**Information:**
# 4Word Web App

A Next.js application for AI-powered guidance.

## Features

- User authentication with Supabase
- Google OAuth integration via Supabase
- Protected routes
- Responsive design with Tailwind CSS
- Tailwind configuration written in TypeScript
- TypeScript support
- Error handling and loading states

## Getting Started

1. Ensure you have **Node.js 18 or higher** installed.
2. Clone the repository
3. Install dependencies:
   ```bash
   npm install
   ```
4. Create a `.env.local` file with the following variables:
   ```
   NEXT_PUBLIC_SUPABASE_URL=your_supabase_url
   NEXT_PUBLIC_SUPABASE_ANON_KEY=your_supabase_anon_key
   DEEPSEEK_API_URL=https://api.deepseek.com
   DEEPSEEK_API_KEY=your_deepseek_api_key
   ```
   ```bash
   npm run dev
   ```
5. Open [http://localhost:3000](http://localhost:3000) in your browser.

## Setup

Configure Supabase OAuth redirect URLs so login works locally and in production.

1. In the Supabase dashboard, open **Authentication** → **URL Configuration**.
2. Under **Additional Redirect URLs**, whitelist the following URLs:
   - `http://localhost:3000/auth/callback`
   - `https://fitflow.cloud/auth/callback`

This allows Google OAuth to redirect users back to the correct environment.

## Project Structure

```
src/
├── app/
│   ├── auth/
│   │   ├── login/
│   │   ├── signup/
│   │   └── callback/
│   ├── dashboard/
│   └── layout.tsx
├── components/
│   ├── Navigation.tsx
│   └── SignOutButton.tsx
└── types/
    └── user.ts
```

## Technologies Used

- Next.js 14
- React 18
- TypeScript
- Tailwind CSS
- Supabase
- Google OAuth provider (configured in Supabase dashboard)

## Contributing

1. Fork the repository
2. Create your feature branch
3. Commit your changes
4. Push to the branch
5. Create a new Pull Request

**Activity:** Match on "OAuth" and report each line of the data above that has it.

**Solution to this task:**
- Google OAuth integration via Supabase
Configure Supabase OAuth redirect URLs so login works locally and in production.
This allows Google OAuth to redirect users back to the correct environment.
- Google OAuth provider (configured in Supabase dashboard)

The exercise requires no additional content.